To be sure, he also instructed them to seek him by the name He was known in their world, although there’s limited information regarding what their lives in the ‘real’ Britain of Lewis’ chronicles was like. The way the others speak of her, however, don’t offer much hope that she ever figured that much out; although, given that Aslan ‘real-world’ name was never uttered by any of the other characters either, it’s hard to say (although that would probably have been too on-the-nose for such a story. The series is a fairly obvious allegory, but going so far as to speak the Name would have broken the illusion). And, of course, the stories come to a close with the discovery that, as Jill Pole guesses earlier, all of the ‘friends of Narnia’ have been “smashed up by British Railways,” so it’s not as if ‘real life’ is ever going to be something they have to deal with again.
Except for Susan.
She isn’t on that train, preoccupied as she is with her own life in her ‘real’ world. But with unseen and unnamed parents also traveling with the rest of her siblings, her ‘real world’ is suddenly upended. Somewhere in ‘real’ Britain, someone has to contact her – whether by telephone, telegram, or actual policemen arriving at her door with the news – and it falls to her to stand amid the wreckage and identify the remains of her family. And this is probably where my thoughts turned to her, and what she had to go through in facing this awful moment.
Of course, as I thought about it – and tried to reach out to others about their thoughts regarding this unresolved situation – I discovered more than a few things that had been written (and recorded, if I should count YouTube) about the subject. No less an eminence than Neil Gaiman (our generation’s answer to Douglas Adams or Terry Pratchett, in terms of British-tinged sci-fi and fantasy, but with less ‘humour’) has tackled ‘the problem of Susan,’ as he called it. But his take spends so much time in dreams, despite addressing the fact that years – decades, in fact – have passed since the accident. Susan – or at least, the person assumed by the reader (and her interviewer) to have been Susan – has had more than her share of the ‘real world’ that she craved at the time, and what does she have to show for it? An empty house, a doctorate in literature, and an unspoken thought that the God of either realm, be it Narnia or the one she lives in, has done her wrong. She can barely tell the difference, at least in action and temperament, between the Lion and the Witch, and sees them as colluding in her destruction as well as that of her siblings.
Seeing as to how I find myself identifying with Susan in terms of having to see you off – as well as being far too grounded in real world issues to be the child you always wanted to keep yourself as – I can’t relate to Gaiman’s take on her. Oh, the bitterness and the loneliness I understand, to some extent; and to be fair, I didn’t lose as much with you as she did with her family, so maybe it’s a matter of degrees. Would I be as likely to conclude that God and Satan were on the same team, pitted against me, if I had lost more than just you? I’d like to think otherwise, but it’s all hypothetical at this point. It does seem that Gaiman’s Susan never found our world’s Aslan (of course, if Gaiman hasn’t been looking for Him, either, how could he write otherwise?), and as such, lacks the hope I have to see you, and the hope she should have had to see them one day. After all…

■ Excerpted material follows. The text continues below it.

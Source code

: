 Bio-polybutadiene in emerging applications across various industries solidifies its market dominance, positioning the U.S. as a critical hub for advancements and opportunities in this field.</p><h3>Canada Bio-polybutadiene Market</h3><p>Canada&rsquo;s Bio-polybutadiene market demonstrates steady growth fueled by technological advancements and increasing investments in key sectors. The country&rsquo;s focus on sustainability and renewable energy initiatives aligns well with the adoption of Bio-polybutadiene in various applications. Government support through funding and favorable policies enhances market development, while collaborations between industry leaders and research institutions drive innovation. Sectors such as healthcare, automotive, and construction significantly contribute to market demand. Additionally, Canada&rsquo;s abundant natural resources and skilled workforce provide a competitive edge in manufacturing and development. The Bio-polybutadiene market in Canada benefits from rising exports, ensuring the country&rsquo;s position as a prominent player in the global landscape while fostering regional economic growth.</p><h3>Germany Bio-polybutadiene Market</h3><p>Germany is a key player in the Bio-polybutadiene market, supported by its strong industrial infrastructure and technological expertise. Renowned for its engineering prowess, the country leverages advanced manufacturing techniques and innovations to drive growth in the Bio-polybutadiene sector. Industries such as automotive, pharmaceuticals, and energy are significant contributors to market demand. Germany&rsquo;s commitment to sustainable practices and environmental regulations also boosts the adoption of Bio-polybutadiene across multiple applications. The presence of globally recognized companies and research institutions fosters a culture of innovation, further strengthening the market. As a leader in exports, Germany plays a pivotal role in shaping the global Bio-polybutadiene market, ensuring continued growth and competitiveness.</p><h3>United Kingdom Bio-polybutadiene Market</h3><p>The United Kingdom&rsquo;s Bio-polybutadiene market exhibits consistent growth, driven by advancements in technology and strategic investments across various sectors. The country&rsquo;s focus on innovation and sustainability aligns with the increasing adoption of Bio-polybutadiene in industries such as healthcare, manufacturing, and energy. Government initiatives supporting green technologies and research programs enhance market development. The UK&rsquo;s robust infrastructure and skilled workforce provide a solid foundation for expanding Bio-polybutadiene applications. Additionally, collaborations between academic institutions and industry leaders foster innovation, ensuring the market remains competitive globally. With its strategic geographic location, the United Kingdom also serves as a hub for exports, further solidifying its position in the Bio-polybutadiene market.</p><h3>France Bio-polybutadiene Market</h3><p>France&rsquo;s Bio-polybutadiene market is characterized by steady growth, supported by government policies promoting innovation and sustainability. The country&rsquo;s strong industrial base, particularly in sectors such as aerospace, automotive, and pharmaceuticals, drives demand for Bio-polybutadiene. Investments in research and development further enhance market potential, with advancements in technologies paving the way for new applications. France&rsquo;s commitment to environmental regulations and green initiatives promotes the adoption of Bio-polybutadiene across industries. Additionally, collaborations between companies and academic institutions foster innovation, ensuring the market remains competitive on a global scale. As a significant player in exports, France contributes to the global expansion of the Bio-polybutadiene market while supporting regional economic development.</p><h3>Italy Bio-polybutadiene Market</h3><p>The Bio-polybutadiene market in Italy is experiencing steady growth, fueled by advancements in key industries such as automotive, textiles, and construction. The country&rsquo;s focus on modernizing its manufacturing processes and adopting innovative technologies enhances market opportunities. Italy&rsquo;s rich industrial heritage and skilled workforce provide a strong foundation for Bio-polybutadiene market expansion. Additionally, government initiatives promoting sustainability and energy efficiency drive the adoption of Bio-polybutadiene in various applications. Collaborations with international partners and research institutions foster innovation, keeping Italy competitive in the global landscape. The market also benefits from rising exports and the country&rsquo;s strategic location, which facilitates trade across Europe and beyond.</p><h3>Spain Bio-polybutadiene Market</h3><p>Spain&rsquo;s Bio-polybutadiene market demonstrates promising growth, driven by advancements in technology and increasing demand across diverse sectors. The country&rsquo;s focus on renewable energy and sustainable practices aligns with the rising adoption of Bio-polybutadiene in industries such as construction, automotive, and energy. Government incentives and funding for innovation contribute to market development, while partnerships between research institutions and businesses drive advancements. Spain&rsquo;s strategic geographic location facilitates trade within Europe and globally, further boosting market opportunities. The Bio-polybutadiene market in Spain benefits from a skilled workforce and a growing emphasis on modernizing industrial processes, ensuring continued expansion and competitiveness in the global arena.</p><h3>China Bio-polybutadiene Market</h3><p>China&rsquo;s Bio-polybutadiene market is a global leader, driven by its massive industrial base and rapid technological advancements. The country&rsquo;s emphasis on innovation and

“Once a King or Queen of Narnia, always a King or Queen of Narnia”
I like to think that Lewis applied the concept of eternal security to his books for children; this assurance is, after all, what brought the others back who had, like Susan, been told they would not be able to return to their beloved country again. The ‘real world’ serves only as a boarding school before the eternal holidays begin; Susan has, at the end of the books, a few more lessons left to learn before she can join them… as, I presume, do I.
To such end, I hope you’ll continue to keep an eye on me in the meantime, honey, and wish me luck. I’m pretty sure I’m going to need it.